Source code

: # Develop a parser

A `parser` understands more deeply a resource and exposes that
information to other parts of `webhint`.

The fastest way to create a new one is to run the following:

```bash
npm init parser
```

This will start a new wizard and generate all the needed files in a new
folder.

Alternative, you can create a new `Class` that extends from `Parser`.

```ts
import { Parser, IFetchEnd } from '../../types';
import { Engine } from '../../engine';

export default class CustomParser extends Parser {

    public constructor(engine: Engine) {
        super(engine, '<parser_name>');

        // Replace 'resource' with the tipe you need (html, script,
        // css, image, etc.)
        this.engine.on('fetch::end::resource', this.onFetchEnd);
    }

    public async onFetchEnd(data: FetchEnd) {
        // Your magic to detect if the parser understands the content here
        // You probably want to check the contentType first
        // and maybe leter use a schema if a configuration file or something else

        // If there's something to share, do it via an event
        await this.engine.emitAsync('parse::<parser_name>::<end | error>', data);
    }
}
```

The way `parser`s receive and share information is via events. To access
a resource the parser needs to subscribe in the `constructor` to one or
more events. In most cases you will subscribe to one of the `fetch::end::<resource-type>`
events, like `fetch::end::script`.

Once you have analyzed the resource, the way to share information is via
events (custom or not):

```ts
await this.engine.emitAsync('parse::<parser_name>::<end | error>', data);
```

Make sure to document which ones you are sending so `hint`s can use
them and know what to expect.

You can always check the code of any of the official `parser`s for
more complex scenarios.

▸ **TRY IT**
Reproduce each record exactly as it appears.

▸ **TASK ANSWER**
Source code

: # Develop a parser

A `parser` understands more deeply a resource and exposes that
information to other parts of `webhint`.

The fastest way to create a new one is to run the following:

```bash
npm init parser
```

This will start a new wizard and generate all the needed files in a new
folder.

Alternative, you can create a new `Class` that extends from `Parser`.

```ts
import { Parser, IFetchEnd } from '../../types';
import { Engine } from '../../engine';

export default class CustomParser extends Parser {

    public constructor(engine: Engine) {
        super(engine, '<parser_name>');

        // Replace 'resource' with the tipe you need (html, script,
        // css, image, etc.)
        this.engine.on('fetch::end::resource', this.onFetchEnd);
    }

    public async onFetchEnd(data: FetchEnd) {
        // Your magic to detect if the parser understands the content here
        // You probably want to check the contentType first
        // and maybe leter use a schema if a configuration file or something else

        // If there's something to share, do it via an event
        await this.engine.emitAsync('parse::<parser_name>::<end | error>', data);
    }
}
```

The way `parser`s receive and share information is via events. To access
a resource the parser needs to subscribe in the `constructor` to one or
more events. In most cases you will subscribe to one of the `fetch::end::<resource-type>`
events, like `fetch::end::script`.

Once you have analyzed the resource, the way to share information is via
events (custom or not):

```ts
await this.engine.emitAsync('parse::<parser_name>::<end | error>', data);
```

Make sure to document which ones you are sending so `hint`s can use
them and know what to expect.

You can always check the code of any of the official `parser`s for
more complex scenarios.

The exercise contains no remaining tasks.